**Exercise directions:**
All of the entries below should be copied exactly as they appear.

**Provided information:**
▬▬▬▬▬▬▬▬▬▬

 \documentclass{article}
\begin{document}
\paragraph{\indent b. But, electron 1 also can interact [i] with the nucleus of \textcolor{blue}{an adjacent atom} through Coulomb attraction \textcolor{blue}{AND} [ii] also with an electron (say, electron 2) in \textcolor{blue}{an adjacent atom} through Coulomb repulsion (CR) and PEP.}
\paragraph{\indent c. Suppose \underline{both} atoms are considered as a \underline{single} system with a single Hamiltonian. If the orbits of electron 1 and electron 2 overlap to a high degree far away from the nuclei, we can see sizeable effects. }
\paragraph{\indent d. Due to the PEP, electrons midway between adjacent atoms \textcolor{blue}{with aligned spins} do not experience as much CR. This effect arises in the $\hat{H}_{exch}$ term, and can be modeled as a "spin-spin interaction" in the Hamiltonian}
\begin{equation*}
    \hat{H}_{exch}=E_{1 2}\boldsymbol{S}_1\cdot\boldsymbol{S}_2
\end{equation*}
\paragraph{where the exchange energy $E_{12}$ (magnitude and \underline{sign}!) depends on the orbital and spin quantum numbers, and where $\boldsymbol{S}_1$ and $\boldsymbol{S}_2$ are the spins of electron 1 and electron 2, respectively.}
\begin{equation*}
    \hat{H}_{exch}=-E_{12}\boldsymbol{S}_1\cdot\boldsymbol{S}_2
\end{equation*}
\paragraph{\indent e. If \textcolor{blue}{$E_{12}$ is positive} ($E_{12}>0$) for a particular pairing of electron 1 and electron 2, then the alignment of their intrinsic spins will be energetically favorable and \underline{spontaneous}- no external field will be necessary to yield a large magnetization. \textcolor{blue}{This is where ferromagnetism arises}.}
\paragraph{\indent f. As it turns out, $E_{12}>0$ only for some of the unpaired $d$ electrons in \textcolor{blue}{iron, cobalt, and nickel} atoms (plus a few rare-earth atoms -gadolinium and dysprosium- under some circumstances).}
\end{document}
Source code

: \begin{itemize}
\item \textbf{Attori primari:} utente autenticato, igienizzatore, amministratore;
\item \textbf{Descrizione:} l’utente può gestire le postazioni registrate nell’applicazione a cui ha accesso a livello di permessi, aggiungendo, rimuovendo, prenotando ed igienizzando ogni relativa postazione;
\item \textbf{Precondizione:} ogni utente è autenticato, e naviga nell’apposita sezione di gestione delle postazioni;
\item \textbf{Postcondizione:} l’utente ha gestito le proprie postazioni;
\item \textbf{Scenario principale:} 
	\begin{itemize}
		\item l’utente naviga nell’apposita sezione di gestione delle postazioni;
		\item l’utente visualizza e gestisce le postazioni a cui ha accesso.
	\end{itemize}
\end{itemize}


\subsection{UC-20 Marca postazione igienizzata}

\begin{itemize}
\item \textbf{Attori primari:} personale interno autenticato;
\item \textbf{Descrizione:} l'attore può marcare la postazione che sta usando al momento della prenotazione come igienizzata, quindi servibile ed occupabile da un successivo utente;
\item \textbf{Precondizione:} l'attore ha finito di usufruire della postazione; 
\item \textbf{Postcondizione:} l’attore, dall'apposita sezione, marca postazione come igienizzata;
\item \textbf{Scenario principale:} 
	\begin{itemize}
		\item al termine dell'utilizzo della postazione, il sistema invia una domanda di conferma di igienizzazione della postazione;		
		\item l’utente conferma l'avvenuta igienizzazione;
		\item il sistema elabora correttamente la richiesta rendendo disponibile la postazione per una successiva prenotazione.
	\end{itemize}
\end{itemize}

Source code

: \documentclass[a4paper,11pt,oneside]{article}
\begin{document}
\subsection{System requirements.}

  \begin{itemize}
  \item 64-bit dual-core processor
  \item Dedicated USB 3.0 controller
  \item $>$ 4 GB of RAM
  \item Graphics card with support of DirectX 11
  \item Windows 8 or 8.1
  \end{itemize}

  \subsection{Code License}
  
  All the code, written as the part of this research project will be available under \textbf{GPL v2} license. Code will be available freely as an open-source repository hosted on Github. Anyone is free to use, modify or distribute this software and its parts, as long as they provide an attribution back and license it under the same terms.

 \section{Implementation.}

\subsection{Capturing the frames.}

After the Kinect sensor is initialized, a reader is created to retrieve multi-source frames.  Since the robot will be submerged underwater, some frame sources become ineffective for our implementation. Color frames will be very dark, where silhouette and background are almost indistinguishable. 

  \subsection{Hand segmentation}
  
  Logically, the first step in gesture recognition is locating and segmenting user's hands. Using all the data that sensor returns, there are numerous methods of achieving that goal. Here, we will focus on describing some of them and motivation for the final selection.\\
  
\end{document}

▬▬▬▬▬▬▬▬▬▬

**Result for this exercise:**
 \documentclass{article}
\begin{document}
\paragraph{\indent b. But, electron 1 also can interact [i] with the nucleus of \textcolor{blue}{an adjacent atom} through Coulomb attraction \textcolor{blue}{AND} [ii] also with an electron (say, electron 2) in \textcolor{blue}{an adjacent atom} through Coulomb repulsion (CR) and PEP.}
\paragraph{\indent c. Suppose \underline{both} atoms are considered as a \underline{single} system with a single Hamiltonian. If the orbits of electron 1 and electron 2 overlap to a high degree far away from the nuclei, we can see sizeable effects. }
\paragraph{\indent d. Due to the PEP, electrons midway between adjacent atoms \textcolor{blue}{with aligned spins} do not experience as much CR. This effect arises in the $\hat{H}_{exch}$ term, and can be modeled as a "spin-spin interaction" in the Hamiltonian}
\begin{equation*}
    \hat{H}_{exch}=E_{1 2}\boldsymbol{S}_1\cdot\boldsymbol{S}_2
\end{equation*}
\paragraph{where the exchange energy $E_{12}$ (magnitude and \underline{sign}!) depends on the orbital and spin quantum numbers, and where $\boldsymbol{S}_1$ and $\boldsymbol{S}_2$ are the spins of electron 1 and electron 2, respectively.}
\begin{equation*}
    \hat{H}_{exch}=-E_{12}\boldsymbol{S}_1\cdot\boldsymbol{S}_2
\end{equation*}
\paragraph{\indent e. If \textcolor{blue}{$E_{12}$ is positive} ($E_{12}>0$) for a particular pairing of electron 1 and electron 2, then the alignment of their intrinsic spins will be energetically favorable and \underline{spontaneous}- no external field will be necessary to yield a large magnetization. \textcolor{blue}{This is where ferromagnetism arises}.}
\paragraph{\indent f. As it turns out, $E_{12}>0$ only for some of the unpaired $d$ electrons in \textcolor{blue}{iron, cobalt, and nickel} atoms (plus a few rare-earth atoms -gadolinium and dysprosium- under some circumstances).}
\end{document}
Source code

: \begin{itemize}
\item \textbf{Attori primari:} utente autenticato, igienizzatore, amministratore;
\item \textbf{Descrizione:} l’utente può gestire le postazioni registrate nell’applicazione a cui ha accesso a livello di permessi, aggiungendo, rimuovendo, prenotando ed igienizzando ogni relativa postazione;
\item \textbf{Precondizione:} ogni utente è autenticato, e naviga nell’apposita sezione di gestione delle postazioni;
\item \textbf{Postcondizione:} l’utente ha gestito le proprie postazioni;
\item \textbf{Scenario principale:} 
	\begin{itemize}
		\item l’utente naviga nell’apposita sezione di gestione delle postazioni;
		\item l’utente visualizza e gestisce le postazioni a cui ha accesso.
	\end{itemize}
\end{itemize}


\subsection{UC-20 Marca postazione igienizzata}

\begin{itemize}
\item \textbf{Attori primari:} personale interno autenticato;
\item \textbf{Descrizione:} l'attore può marcare la postazione che sta usando al momento della prenotazione come igienizzata, quindi servibile ed occupabile da un successivo utente;
\item \textbf{Precondizione:} l'attore ha finito di usufruire della postazione; 
\item \textbf{Postcondizione:} l’attore, dall'apposita sezione, marca postazione come igienizzata;
\item \textbf{Scenario principale:} 
	\begin{itemize}
		\item al termine dell'utilizzo della postazione, il sistema invia una domanda di conferma di igienizzazione della postazione;		
		\item l’utente conferma l'avvenuta igienizzazione;
		\item il sistema elabora correttamente la richiesta rendendo disponibile la postazione per una successiva prenotazione.
	\end{itemize}
\end{itemize}

Source code

: \documentclass[a4paper,11pt,oneside]{article}
\begin{document}
\subsection{System requirements.}

  \begin{itemize}
  \item 64-bit dual-core processor
  \item Dedicated USB 3.0 controller
  \item $>$ 4 GB of RAM
  \item Graphics card with support of DirectX 11
  \item Windows 8 or 8.1
  \end{itemize}

  \subsection{Code License}
  
  All the code, written as the part of this research project will be available under \textbf{GPL v2} license. Code will be available freely as an open-source repository hosted on Github. Anyone is free to use, modify or distribute this software and its parts, as long as they provide an attribution back and license it under the same terms.

 \section{Implementation.}

\subsection{Capturing the frames.}

After the Kinect sensor is initialized, a reader is created to retrieve multi-source frames.  Since the robot will be submerged underwater, some frame sources become ineffective for our implementation. Color frames will be very dark, where silhouette and background are almost indistinguishable. 

  \subsection{Hand segmentation}
  
  Logically, the first step in gesture recognition is locating and segmenting user's hands. Using all the data that sensor returns, there are numerous methods of achieving that goal. Here, we will focus on describing some of them and motivation for the final selection.\\
  
\end{document}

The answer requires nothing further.